If he can't run it cabled I'd suggest the BT 'Pro' (or something like that) model which has a separate wifi channel for backhaul so you keep full bandwidth coming into your devices.
Its ace and I'm sorry I persevered with routers as AP and all that for so long!
I tried BT Whole Home when we did the work in our house...it worked but wasn't great, kept getting drop outs. Also it felt a bit wrong having 5 powered units around the house consuming a lot of power.
Thankfully i decided to send it back and got for 2 wired access points (from Ubiquiti) which I connect back into the router which is now under the stairs. Coverage is now great and it has been incredibly stable in the year or so its been running.
As a side topic; I have decent enough signal according to my mobile, but my streaming speakers (MusicCast) complain of weaker signal at times. House isn't massive (2 bed semi), but it does have block built rather than partition walls. I'm interested to know if a mesh would/might help with this, any ideas?
We've gone for an Orbi solution which has been faultless. Any solution that you go for may need to allow for cabled backhaul (i.e. link the nodes together with physical cable). With Orbi (and other Mesh) providers you can keep adding nodes as required. Not cheap though
Just installed a TP-Link Deco S4 system with 3 units. It is perfect for our requirements - long house with thick stone walls and the phone line comes into the house at one end.
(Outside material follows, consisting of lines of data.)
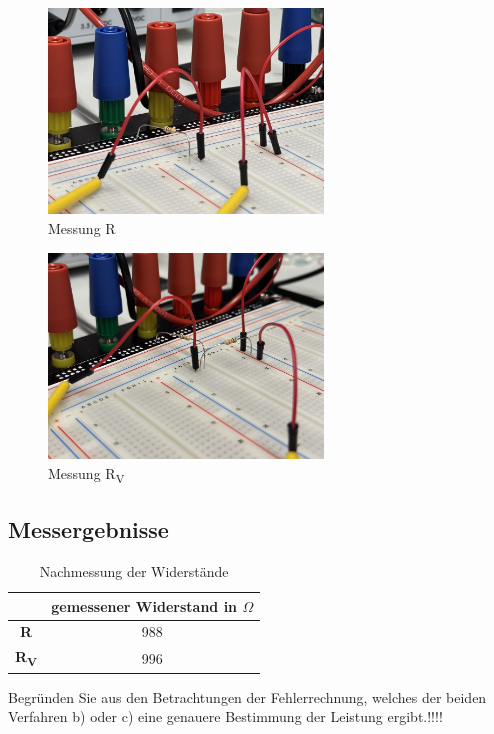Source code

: \documentclass[a4paper,12pt]{article}
\begin{document}
\begin{figure}[H]
    \centering
    \includegraphics[width=0.65\textwidth]{../Quellen/Labor2/Fotos/IMG_3979.jpeg}
\caption{Messung R}
\end{figure}

\begin{figure}[H]
    \centering
    \includegraphics[width=0.65\textwidth]{../Quellen/Labor2/Fotos/IMG_3980.jpeg}
\caption{Messung R\textsubscript{V}}
\end{figure}


\subsection{Messergebnisse}
\begin{table}[H]
	\centering
	\begin{tabular}{|c|c|}
		\hline
		  & gemessener Widerstand in $\Omega$\\
		\hline		
		\textbf{R} & 988\\
		\hline
		\textbf{R\textsubscript{V}} & 996\\
		\hline
	\end{tabular}
	\caption{Nachmessung der Widerstände}
\end{table}
Begründen Sie aus den Betrachtungen der Fehlerrechnung, welches der beiden Verfahren b) oder c) 
eine genauere Bestimmung der Leistung ergibt.!!!!
\end{document}
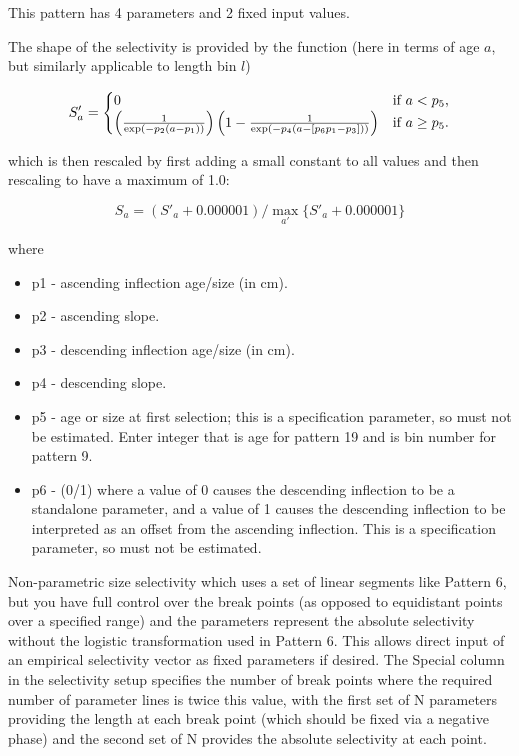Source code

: \hypertarget{SimpleDoubleLog}{}

This pattern has 4 parameters and 2 fixed input values.

The shape of the selectivity is provided by the function (here in terms of age $a$, but similarly applicable to length bin $l$)

\begin{equation}
    S'_a =  
    \begin{cases}
      \hfil 0 & \text{if $a < p_5$,} \\
      \left( \frac{1}{\exp\left(-p_2 \left( a - p_1 \right) \right) } \right)
      \left(1 - \frac{1}{\exp\left(-p_4 \left( a - [p_6 p_1 - p_3]\right) \right) } \right)
      & \text{if $a \geq p_5$.}
    \end{cases}
 \end{equation}

which is then rescaled by first adding a small constant to all values and then rescaling to have a maximum of 1.0:
 
 \begin{equation}
    S_a = (S'_a + 0.000001) / \max_{a'}\{S'_a + 0.000001\}
 \end{equation}

where
	\begin{itemize}
		\item p1 - ascending inflection age/size (in cm).
		\item p2 - ascending slope. 
		\item p3 - descending inflection age/size (in cm).
		\item p4 - descending slope.
		\item p5 - age or size at first selection; this is a specification parameter, so must not be estimated. Enter integer that is age for pattern 19 and is bin number for pattern 9.
		\item p6 - (0/1) where a value of 0 causes the descending inflection to be a standalone parameter, and a value of 1 causes the descending inflection to be interpreted as an offset from the ascending inflection. This is a specification parameter, so must not be estimated.
	\end{itemize}

\hypertarget{NonParamSelectivity21}{}
Non-parametric size selectivity which uses a set of linear segments like Pattern 6, but you have full control over the break points (as opposed to equidistant points over a specified range) and the parameters represent the absolute selectivity without the logistic transformation used in Pattern 6. This allows direct input of an empirical selectivity vector as fixed parameters if desired. The Special column in the selectivity setup specifies the number of break points where the required number of parameter lines is twice this value, with the first set of N parameters providing the length at each break point (which should be fixed via a negative phase) and the second set of N provides the absolute selectivity at each point. 

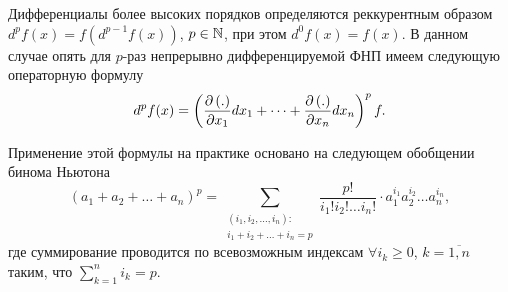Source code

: \documentclass[../../main.tex]{subfiles}
\begin{document}
	Дифференциалы более высоких порядков определяются реккурентным образом 
	$d^pf(x) = f\left(d^{p - 1}f(x)\right)$, $p\in\mathbb{N}$, при этом 
	$d^0f(x) = f(x)$. В данном случае опять для $p$-раз непрерывно 
	дифференцируемой ФНП имеем следующую операторную формулу
	\begin{equation}
		d^pf(x) = \left(\frac{\partial \left(.\right)}{\partial x_1}dx_1 + \dots + 
		\frac{\partial \left(.\right)}{\partial x_n}dx_n\right)^p f.
		\label{24:diff}
	\end{equation}
	
	Применение этой формулы на практике основано на следующем обобщении бинома 
	Ньютона
	\[\left(a_1 + a_2 + \dots + a_n\right)^p = \sum_{
		\substack{
			\left(i_1, i_2, \dots, i_n\right):\\
			i_1 + i_2 + \dots + i_n = p
	}}\frac{p!}{i_1!i_2!\dots i_n!}\cdot a_1^{i_1}a_2^{i_2}\dots a_n^{i_n},\]
	где суммирование проводится по всевозможным индексам $\forall i_k\ge 0$, 
	$k = \overline{1, n}$ таким, что $\sum_{k = 1}^ni_k = p$.
\end{document}
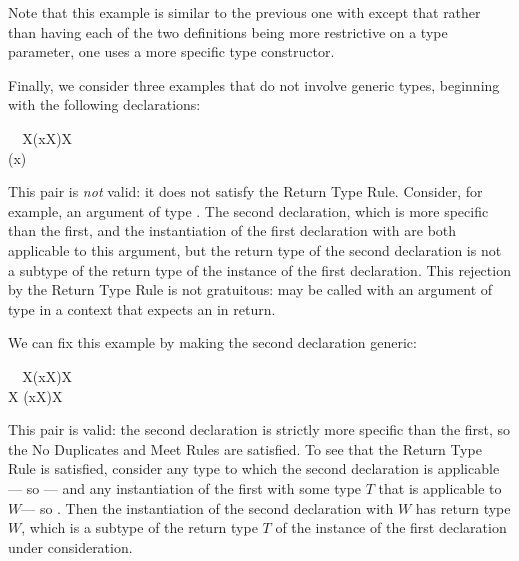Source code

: \documentclass[10pt]{sigplanconf}
\begin{document}
Note that this example is similar to the previous one with 
except that rather than having each of the two definitions 
being more restrictive on a type parameter, 
one uses a more specific type constructor.

Finally, 
we consider three examples that do not involve generic types,
beginning with the following declarations:

\small
\begin{FortressCode}
{\tt ~~}\+\llbracket{}X\rrbracket(x\COLON X)\COLON X \\
  (x\COLON {})\COLON {}\-
\end{FortressCode}
\normalsize
This pair is \emph{not} valid: 
it does not satisfy the Return Type Rule.
Consider, for example, 
an argument of type .
The second declaration, 
which is more specific than the first,
and the instantiation of the first declaration with 
are both applicable to this argument,
but the return type  of the second declaration 
is not a subtype of the return type  of the instance of the first declaration.
This rejection by the Return Type Rule is not gratuitous: 
 may be called with an argument of type  
in a context that expects an  in return.

We can fix this example by making the second declaration generic:

\small
\begin{FortressCode}
{\tt ~~}\+\llbracket{}X\rrbracket(x\COLON X)\COLON X \\
  \llbracket{}X \SHORTCUT{<} \rrbracket(x\COLON X)\COLON X\-
\end{FortressCode}
\normalsize
This pair is valid: 
the second declaration is strictly more specific than the first, 
so the No Duplicates and Meet Rules are satisfied.
To see that the Return Type Rule is satisfied, 
consider any type  to which the second declaration is applicable---%
so ---%
and any instantiation of the first with some type $T$ that is applicable to $W$---%
so .
Then the instantiation of the second declaration with $W$ 
has return type $W$, which is a subtype of the return type $T$ 
of the instance of the first declaration under consideration.
\end{document}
It was incredibly simple to set up and a bit more affordable than many of the other options and the stations daisy chain to give coverage across a long building. The app is great and provides a bunch of useful network management tools as well as making the setup as simple as possible.
I have a Deco system with ethernet backhaul and recommend it.
As with most of these things, it's probably better to think about what you're trying to achieve....
mesh has two main advantages - the biggest is access point switching so it should always move your device to the strongest wi-fi signal, however if you're not moving round the house much or if your devices handle switching on their own this becomes much less of an issue
the second tends to be using a three way aerial setup so the 'backhaul' is managed on a separate 5GHz band to the actual wi-fi traffic, if you have a wired connection available (gigabit ethernet) between router points then this becomes redundant
it's still a fairly expensive solution compared to a wired lan backbone + routers setup but I'd probably go for it against wi-fi router + range extender / powerline solutions
Ive got a Tenda Nova MW4 kit, bought just efore they released teh 5 which has dedicated backhaul <angry>. Very simple to set up though and does cover the whole house. UI is not the best and trying to decifer waht each of the connected equipment is, is nigh on impossible.
I have got CAT6e all over the house - well i say i have it, the cables are run all over the house but my frustrations trying to terminate the cables has meant i can no longer be bothered even though i should.